▶ _What is being asked_:
If a line in the data below contains "pRgnData", copy it.

(Stored items from a collection)
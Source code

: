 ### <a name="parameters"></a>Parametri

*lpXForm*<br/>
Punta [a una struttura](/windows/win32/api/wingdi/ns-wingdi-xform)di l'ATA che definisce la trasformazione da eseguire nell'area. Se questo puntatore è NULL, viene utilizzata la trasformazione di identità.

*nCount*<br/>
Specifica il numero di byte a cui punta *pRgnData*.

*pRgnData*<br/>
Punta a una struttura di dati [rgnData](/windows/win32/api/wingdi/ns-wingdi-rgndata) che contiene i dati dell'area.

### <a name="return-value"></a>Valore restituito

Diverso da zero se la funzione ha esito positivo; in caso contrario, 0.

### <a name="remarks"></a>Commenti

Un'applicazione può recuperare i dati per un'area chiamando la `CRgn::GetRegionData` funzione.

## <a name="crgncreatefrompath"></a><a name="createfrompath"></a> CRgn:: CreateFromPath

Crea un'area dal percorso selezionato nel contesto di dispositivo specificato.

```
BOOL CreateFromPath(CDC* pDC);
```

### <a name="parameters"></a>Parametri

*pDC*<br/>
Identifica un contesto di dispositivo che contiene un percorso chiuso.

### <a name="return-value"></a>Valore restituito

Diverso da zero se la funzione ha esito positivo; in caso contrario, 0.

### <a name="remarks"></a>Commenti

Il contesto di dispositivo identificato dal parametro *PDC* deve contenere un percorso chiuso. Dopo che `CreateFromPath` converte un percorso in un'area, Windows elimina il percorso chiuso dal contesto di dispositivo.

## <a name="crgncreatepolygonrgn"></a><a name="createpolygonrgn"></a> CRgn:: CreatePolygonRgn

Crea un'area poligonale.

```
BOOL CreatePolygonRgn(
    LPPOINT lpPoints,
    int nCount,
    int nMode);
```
---
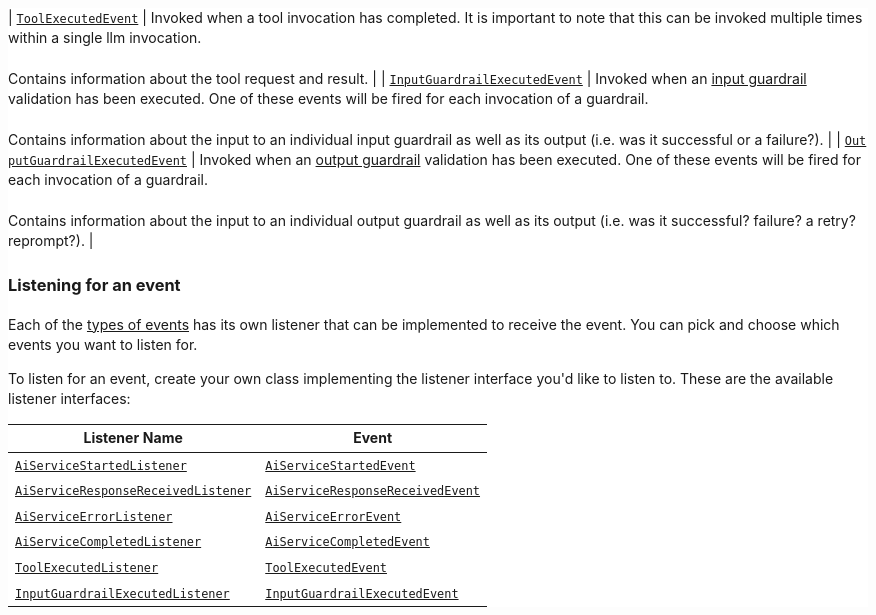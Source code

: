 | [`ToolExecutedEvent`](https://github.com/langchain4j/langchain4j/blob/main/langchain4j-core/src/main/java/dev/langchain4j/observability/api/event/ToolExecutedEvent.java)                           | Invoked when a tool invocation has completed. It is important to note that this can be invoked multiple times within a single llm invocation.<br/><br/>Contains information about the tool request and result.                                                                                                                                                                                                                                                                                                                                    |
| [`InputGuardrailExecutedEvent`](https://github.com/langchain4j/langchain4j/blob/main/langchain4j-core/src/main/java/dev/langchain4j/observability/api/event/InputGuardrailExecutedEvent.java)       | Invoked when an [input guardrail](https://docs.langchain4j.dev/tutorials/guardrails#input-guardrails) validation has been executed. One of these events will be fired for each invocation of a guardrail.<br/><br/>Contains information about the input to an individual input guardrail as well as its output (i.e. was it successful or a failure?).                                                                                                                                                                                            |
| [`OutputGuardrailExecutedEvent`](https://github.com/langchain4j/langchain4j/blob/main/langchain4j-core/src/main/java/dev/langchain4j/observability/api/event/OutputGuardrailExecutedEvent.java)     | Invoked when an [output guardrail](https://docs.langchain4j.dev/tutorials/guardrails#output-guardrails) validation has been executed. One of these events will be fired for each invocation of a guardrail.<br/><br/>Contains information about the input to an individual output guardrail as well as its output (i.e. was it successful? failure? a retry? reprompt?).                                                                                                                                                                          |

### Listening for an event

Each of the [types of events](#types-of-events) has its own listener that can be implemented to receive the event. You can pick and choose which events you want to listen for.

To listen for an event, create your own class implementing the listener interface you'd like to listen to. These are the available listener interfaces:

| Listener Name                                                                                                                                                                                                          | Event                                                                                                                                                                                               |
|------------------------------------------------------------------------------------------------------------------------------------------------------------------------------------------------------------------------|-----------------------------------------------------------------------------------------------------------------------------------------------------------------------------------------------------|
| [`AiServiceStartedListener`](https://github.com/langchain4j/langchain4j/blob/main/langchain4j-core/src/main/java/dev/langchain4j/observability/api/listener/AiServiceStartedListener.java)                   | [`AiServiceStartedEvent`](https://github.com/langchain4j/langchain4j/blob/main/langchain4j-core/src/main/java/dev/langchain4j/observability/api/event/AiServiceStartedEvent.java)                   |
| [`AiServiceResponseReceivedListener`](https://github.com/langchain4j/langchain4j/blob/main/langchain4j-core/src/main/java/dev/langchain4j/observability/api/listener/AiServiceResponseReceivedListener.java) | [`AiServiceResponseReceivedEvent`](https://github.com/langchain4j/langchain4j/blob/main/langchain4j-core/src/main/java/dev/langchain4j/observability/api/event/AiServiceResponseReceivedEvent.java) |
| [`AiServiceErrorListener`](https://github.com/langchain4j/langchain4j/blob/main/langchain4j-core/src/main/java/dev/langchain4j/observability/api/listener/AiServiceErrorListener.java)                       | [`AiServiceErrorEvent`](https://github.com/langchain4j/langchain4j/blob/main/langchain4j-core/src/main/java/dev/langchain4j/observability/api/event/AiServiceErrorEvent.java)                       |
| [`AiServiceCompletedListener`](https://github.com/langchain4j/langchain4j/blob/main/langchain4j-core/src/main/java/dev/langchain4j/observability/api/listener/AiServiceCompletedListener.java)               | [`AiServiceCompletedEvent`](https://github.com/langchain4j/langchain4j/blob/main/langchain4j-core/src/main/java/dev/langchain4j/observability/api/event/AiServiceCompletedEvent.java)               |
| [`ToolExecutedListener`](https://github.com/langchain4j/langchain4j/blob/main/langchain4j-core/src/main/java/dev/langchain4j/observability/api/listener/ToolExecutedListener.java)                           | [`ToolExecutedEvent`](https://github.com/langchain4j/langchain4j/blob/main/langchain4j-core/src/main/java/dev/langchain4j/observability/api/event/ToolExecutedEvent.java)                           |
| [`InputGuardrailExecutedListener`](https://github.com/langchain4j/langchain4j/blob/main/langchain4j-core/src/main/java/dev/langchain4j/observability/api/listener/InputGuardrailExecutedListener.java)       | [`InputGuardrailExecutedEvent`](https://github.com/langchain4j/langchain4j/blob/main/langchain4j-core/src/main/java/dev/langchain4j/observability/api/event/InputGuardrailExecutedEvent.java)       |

▶ _Task result_:
Specifica il numero di byte a cui punta *pRgnData*.
*pRgnData*<br/>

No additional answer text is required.